Priez donc le maître de la moisson
d’envoyer des ouvriers pour sa moisson.
Allez ! Voici que je vous envoie
comme des agneaux au milieu des loups.
Ne portez ni bourse, ni sac, ni sandales,
et ne saluez personne en chemin.
Mais dans toute maison où vous entrerez,
dites d’abord :
‘Paix à cette maison.’
S’il y a là un ami de la paix,
votre paix ira reposer sur lui ;
sinon, elle reviendra sur vous.
Restez dans cette maison,
mangeant et buvant ce que l’on vous sert ;
car l’ouvrier mérite son salaire.
Ne passez pas de maison en maison.
Dans toute ville où vous entrerez
et où vous serez accueillis,
mangez ce qui vous est présenté.
Guérissez les malades qui s’y trouvent
et dites-leur :
‘Le règne de Dieu s’est approché de vous.’ »
Mais dans toute ville où vous entrerez
et où vous ne serez pas accueillis,
allez sur les places et dites :
‘Même la poussière de votre ville, collée à nos pieds,
nous l’enlevons pour vous la laisser.
Toutefois, sachez-le :
le règne de Dieu s’est approché.’
Je vous le déclare :
au dernier jour,
Sodome sera mieux traitée que cette ville. »
Les 72 disciples revinrent tout joyeux,
en disant :
« Seigneur, même les démons
nous sont soumis en ton nom. »
Jésus leur dit :
« Je regardais Satan tomber du ciel comme l’éclair.
Voici que je vous ai donné le pouvoir
d’écraser serpents et scorpions,
et sur toute la puissance de l’Ennemi :
absolument rien ne pourra vous nuire.
Toutefois, ne vous réjouissez pas
parce que les esprits vous sont soumis ;
mais réjouissez-vous
parce que vos noms se trouvent inscrits dans les cieux. »
Commentaire
« Chouette l’été » diraient les jeunes, « enfin du temps pour respirer autrement » pourrions-nous penser chacun…
L’été est une saison de l’année qui nous fait vivre autrement, et peut-être une période propice à partager son quotidien avec des visages inhabituels : des voisins que l’on côtoierait un peu plus, des enfants ou petits-enfants plus disponibles à des temps de retrouvailles familiales, des vacanciers que l’on découvrirait dans ces lieux propices au relâchement, au changement d’air et finalement au changement de cadre de vie. Prenons le temps de laisser la Vie nous émerveiller autrement, parfois même au gré de l’inattendu.
Vivre, un verbe essentiel, qui fait échos en chacun de celle et celui qui croit en la Vie, qui plus est Don de Dieu.

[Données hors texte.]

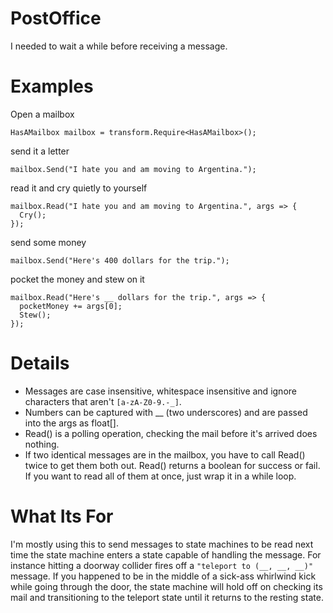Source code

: PostOffice
==========

I needed to wait a while before receiving a message.

Examples
========

Open a mailbox

    HasAMailbox mailbox = transform.Require<HasAMailbox>();
    
send it a letter

    mailbox.Send("I hate you and am moving to Argentina.");
    
read it and cry quietly to yourself

    mailbox.Read("I hate you and am moving to Argentina.", args => {
      Cry();
    });
    
send some money

    mailbox.Send("Here's 400 dollars for the trip.");

pocket the money and stew on it

    mailbox.Read("Here's __ dollars for the trip.", args => {
      pocketMoney += args[0];
      Stew();
    });

Details
=======

 * Messages are case insensitive, whitespace insensitive and ignore characters that aren't `[a-zA-Z0-9.-_]`.
 * Numbers can be captured with __ (two underscores) and are passed into the args as float[].
 * Read() is a polling operation, checking the mail before it's arrived does nothing.
 * If two identical messages are in the mailbox, you have to call Read() twice to get them both out.
   Read() returns a boolean for success or fail. If you want to read all of them at once, just wrap it in a while loop.

What Its For
============

I'm mostly using this to send messages to state machines to be read next time
the state machine enters a state capable of handling the message. For instance
hitting a doorway collider fires off a `"teleport to (__, __, __)"` message. If you
happened to be in the middle of a sick-ass whirlwind kick while going through the
door, the state machine will hold off on checking its mail and transitioning to the
teleport state until it returns to the resting state.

L’Evangile est une question de vie, et de « vivre ensemble », relatif à nos espaces de vie, de rencontres et même de notre façon à vouloir accueillir l’autre, en se rendant disponible.
Mais vouloir comprendre et rejoindre les autres, c’est aussi veiller à « se rencontrer soi-même ». Notre corps nécessite repos, remise en forme, d’où cet attrait sociétal pour toutes les suggestions qui favoriseraient un bien-être ou un « mieux-être »…De surcroît s’interroger quant à ce qui pourrait combler nos attentes, notre soif de vivre tout simplement ? En tant que personne à part entière ? En temps que Vivant en lien avec d’autres Vivants?? Même si des comportements évoluent, il nous rappelle pour autant que chacun a besoin des autres. Dans ce contexte estival, même vacancier, comment transpirer nos raisons de croire, d’être heureux de vivre en vue de contaminer ces réalités actuelles d’une espérance possible pour tous ? Oui la croix du Christ est plantée au cœur de notre monde, mais n’est-elle pas ce pourquoi, l’amour aura toujours raison de tous les vents contraires que nous pourrions rencontrer.
Se comprendre dans sa façon de cheminer, pour avancer vers l’autre dans cette gratuité de l’accueil, c’est aussi permettre à l’Autre qu’est Dieu, de l’entendre nous dire : « parce que je crois en toi, je voudrais tellement que tu puisses aimer comme je t’aime ».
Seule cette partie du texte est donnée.